:: The data ::
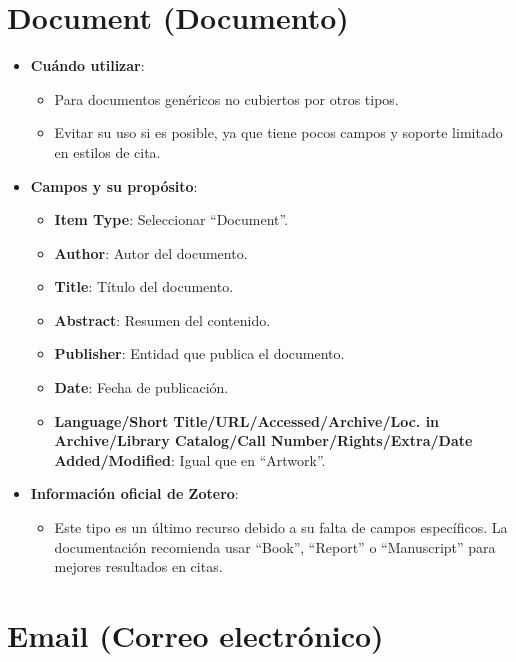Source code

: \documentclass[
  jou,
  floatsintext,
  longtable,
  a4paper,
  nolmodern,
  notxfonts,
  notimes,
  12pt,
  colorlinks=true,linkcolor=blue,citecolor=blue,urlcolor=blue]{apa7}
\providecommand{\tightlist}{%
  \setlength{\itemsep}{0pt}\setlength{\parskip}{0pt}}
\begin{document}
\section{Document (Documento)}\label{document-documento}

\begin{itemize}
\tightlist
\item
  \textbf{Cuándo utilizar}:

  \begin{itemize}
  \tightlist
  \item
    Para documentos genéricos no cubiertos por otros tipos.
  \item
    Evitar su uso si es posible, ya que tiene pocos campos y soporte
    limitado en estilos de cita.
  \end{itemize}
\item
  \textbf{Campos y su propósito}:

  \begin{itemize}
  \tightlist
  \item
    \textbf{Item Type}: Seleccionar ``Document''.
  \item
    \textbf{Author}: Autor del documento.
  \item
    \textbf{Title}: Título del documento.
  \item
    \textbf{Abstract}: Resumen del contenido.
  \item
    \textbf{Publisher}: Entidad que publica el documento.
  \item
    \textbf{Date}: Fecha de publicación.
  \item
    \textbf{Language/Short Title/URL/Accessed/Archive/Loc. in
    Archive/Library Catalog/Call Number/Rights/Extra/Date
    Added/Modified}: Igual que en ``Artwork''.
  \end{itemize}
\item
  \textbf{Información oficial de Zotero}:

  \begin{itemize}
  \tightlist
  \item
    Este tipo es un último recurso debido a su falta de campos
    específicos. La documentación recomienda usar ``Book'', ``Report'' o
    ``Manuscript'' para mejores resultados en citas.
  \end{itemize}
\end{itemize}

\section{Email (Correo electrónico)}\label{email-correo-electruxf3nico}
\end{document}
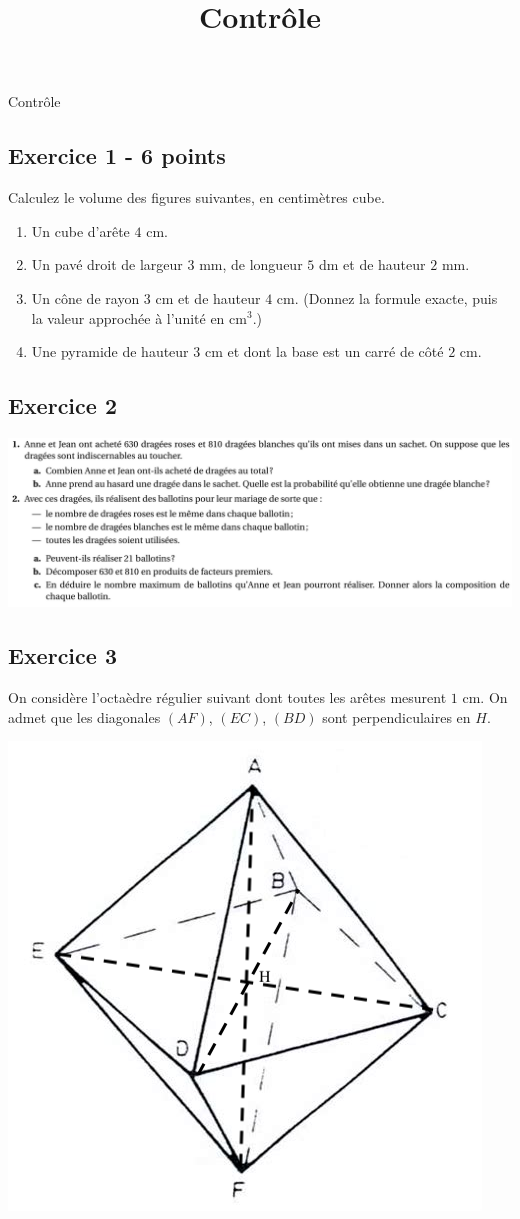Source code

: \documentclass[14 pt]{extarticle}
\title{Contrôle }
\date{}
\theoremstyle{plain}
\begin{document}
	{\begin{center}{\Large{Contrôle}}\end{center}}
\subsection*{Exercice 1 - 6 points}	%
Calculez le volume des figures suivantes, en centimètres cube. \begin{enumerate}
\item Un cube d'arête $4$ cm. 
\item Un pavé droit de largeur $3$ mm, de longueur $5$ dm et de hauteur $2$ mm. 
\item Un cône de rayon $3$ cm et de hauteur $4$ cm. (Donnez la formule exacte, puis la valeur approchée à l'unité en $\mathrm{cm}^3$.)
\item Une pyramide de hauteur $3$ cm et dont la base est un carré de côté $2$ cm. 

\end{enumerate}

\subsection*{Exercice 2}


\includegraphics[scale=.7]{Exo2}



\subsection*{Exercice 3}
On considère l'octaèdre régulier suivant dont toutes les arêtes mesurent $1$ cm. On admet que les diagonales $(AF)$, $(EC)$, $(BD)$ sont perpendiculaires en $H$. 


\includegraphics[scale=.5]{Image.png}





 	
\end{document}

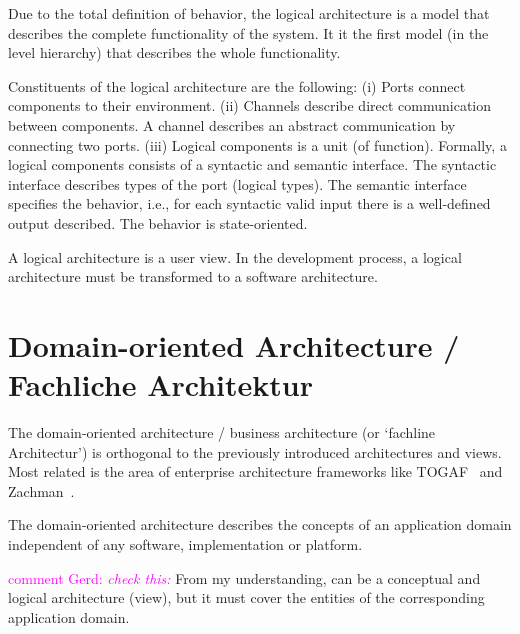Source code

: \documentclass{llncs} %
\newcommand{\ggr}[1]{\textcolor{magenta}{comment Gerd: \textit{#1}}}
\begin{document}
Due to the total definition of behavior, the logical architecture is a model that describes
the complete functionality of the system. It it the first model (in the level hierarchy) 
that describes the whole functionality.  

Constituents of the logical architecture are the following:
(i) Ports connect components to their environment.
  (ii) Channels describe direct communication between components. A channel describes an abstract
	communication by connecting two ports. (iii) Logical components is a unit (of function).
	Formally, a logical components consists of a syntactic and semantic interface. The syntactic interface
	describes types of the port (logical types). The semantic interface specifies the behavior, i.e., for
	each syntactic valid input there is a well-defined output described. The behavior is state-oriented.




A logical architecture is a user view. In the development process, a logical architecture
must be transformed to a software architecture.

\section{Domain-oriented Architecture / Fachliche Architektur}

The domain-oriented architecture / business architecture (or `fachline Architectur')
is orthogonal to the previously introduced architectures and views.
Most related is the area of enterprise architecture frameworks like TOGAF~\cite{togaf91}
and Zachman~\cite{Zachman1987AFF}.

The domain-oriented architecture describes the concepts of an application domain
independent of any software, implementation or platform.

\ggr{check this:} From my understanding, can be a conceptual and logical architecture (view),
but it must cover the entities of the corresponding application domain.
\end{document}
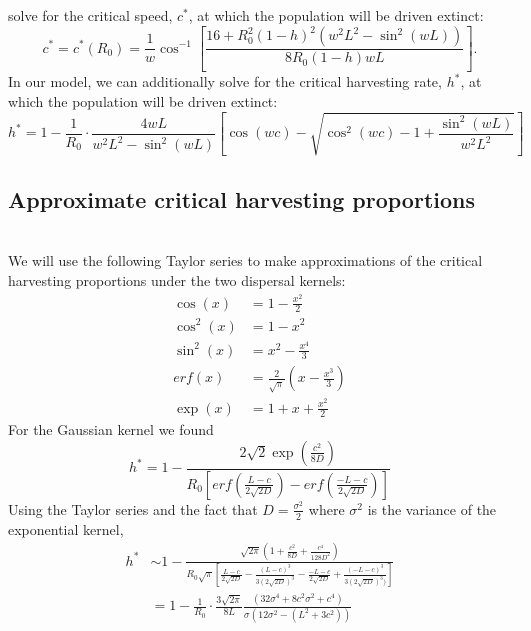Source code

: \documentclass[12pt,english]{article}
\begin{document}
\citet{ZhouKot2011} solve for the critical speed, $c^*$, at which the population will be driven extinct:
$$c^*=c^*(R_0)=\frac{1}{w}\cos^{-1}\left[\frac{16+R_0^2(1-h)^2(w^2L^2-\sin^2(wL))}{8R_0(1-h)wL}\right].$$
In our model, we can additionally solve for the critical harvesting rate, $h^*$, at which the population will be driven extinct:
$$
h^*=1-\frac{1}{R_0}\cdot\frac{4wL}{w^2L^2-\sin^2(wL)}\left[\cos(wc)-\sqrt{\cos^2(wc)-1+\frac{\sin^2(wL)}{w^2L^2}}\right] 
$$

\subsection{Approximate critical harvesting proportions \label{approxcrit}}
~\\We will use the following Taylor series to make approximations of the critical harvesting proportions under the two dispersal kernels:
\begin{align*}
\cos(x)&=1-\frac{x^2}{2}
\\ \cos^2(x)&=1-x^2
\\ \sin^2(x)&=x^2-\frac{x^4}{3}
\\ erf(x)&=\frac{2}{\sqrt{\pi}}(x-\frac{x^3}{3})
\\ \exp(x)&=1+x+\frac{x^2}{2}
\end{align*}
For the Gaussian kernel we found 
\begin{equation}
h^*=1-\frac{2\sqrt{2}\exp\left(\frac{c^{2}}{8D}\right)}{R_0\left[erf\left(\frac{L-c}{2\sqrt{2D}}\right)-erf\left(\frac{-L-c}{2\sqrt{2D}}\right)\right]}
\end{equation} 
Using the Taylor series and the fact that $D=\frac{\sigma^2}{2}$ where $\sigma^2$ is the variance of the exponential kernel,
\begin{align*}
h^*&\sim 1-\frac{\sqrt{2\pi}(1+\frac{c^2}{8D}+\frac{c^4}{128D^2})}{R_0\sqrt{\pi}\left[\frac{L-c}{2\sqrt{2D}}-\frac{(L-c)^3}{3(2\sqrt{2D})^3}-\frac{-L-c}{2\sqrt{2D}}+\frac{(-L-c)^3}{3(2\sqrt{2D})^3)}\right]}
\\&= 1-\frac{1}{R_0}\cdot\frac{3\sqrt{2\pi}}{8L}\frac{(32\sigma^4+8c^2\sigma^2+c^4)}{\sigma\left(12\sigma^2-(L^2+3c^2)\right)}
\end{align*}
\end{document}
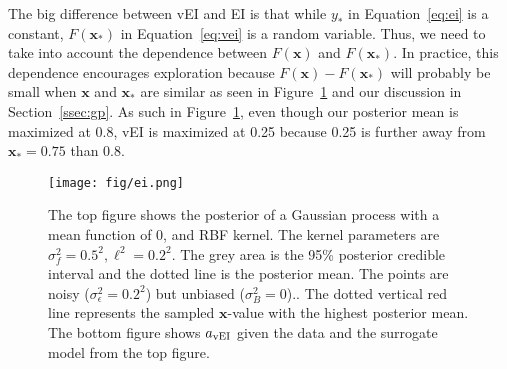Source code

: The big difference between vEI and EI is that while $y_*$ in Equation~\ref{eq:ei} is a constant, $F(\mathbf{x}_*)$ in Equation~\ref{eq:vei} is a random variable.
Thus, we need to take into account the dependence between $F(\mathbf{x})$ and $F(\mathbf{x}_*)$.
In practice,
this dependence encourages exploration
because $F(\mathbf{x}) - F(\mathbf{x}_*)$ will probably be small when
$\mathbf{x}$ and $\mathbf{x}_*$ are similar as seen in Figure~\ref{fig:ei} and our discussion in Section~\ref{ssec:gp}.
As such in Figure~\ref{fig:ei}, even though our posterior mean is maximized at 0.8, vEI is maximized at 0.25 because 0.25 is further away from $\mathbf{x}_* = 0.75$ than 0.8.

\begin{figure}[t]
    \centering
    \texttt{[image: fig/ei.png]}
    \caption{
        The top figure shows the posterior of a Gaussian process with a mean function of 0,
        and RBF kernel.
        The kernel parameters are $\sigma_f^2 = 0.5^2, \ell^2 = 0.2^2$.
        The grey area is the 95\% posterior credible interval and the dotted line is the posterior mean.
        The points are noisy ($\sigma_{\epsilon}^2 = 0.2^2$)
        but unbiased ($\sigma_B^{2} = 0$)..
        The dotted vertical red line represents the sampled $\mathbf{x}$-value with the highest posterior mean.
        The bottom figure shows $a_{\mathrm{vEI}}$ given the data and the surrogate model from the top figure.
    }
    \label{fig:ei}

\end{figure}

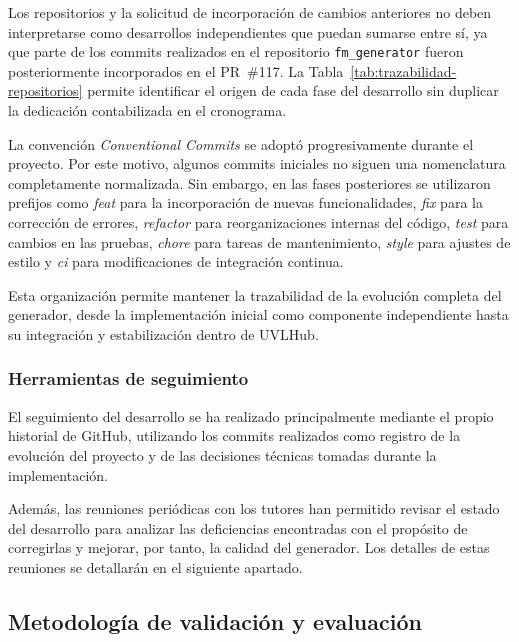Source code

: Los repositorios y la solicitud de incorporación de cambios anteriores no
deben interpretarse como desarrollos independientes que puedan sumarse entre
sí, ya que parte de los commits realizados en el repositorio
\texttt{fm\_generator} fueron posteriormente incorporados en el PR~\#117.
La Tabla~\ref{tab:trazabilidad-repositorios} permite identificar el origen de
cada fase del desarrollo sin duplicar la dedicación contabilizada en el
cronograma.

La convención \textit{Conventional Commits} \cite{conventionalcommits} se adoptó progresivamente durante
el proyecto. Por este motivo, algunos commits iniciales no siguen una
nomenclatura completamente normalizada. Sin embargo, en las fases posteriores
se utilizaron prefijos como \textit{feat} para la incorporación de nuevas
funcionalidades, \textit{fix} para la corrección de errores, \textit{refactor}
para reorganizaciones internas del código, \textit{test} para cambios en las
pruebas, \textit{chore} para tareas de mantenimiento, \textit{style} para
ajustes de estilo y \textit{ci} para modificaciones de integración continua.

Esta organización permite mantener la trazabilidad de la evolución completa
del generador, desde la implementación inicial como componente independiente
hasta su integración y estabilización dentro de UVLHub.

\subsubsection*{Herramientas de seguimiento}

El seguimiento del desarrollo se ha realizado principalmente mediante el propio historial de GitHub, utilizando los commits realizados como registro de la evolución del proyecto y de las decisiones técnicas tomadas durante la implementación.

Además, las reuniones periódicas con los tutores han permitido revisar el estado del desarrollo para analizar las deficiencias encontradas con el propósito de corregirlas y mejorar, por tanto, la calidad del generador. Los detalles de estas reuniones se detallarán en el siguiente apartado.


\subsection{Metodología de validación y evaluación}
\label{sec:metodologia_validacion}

:: Goal of the exercise ::
Copy out every line from the material above in which the word "texttt" appears.

:: Response area ::
    \texttt{[image: fig/ei.png]}
\texttt{fm\_generator} fueron posteriormente incorporados en el PR~\#117.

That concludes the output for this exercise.